[Stored data entries]
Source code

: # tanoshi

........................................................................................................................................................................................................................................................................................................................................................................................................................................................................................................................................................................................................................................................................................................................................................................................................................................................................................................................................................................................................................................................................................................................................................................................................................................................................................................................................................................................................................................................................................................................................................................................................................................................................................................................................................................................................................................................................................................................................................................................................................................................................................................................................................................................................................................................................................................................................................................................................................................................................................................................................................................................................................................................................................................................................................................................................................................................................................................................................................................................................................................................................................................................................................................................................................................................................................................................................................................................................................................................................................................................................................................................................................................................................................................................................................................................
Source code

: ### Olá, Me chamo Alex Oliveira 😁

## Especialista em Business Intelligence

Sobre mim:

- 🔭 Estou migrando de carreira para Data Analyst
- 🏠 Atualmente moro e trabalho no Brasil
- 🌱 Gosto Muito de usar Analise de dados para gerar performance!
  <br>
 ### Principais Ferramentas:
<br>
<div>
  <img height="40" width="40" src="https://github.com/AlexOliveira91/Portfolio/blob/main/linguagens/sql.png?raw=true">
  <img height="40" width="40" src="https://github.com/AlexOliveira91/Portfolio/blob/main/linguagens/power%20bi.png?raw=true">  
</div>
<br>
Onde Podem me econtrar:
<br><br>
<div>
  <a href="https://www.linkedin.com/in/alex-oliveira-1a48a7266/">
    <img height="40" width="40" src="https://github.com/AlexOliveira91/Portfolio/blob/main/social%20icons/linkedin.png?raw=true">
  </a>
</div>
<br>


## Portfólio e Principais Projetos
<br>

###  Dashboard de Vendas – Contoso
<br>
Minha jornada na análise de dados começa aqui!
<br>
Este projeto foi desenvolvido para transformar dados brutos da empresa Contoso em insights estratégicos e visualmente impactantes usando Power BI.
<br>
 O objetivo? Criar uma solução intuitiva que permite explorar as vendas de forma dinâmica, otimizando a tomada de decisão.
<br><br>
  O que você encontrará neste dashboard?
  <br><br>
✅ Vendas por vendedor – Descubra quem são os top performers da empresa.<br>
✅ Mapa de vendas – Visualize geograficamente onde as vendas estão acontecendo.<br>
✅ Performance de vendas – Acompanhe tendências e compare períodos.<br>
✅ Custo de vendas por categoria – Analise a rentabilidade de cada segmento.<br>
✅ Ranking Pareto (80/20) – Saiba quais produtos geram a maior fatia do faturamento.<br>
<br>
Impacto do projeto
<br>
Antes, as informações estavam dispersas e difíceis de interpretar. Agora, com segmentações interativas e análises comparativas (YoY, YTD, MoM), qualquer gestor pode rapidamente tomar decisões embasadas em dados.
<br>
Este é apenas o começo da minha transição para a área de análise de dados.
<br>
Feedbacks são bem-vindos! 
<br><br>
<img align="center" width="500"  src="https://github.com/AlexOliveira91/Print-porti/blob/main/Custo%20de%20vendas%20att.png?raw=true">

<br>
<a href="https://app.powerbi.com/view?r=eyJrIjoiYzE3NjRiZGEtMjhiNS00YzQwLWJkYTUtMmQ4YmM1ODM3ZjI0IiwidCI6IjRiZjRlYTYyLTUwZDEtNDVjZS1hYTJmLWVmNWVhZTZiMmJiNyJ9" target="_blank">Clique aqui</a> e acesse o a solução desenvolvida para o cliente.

Task directions: Wherever a line above contains "solução", copy that line.

Answer section:
 O objetivo? Criar uma solução intuitiva que permite explorar as vendas de forma dinâmica, otimizando a tomada de decisão.
<a href="https://app.powerbi.com/view?r=eyJrIjoiYzE3NjRiZGEtMjhiNS00YzQwLWJkYTUtMmQ4YmM1ODM3ZjI0IiwidCI6IjRiZjRlYTYyLTUwZDEtNDVjZS1hYTJmLWVmNWVhZTZiMmJiNyJ9" target="_blank">Clique aqui</a> e acesse o a solução desenvolvida para o cliente.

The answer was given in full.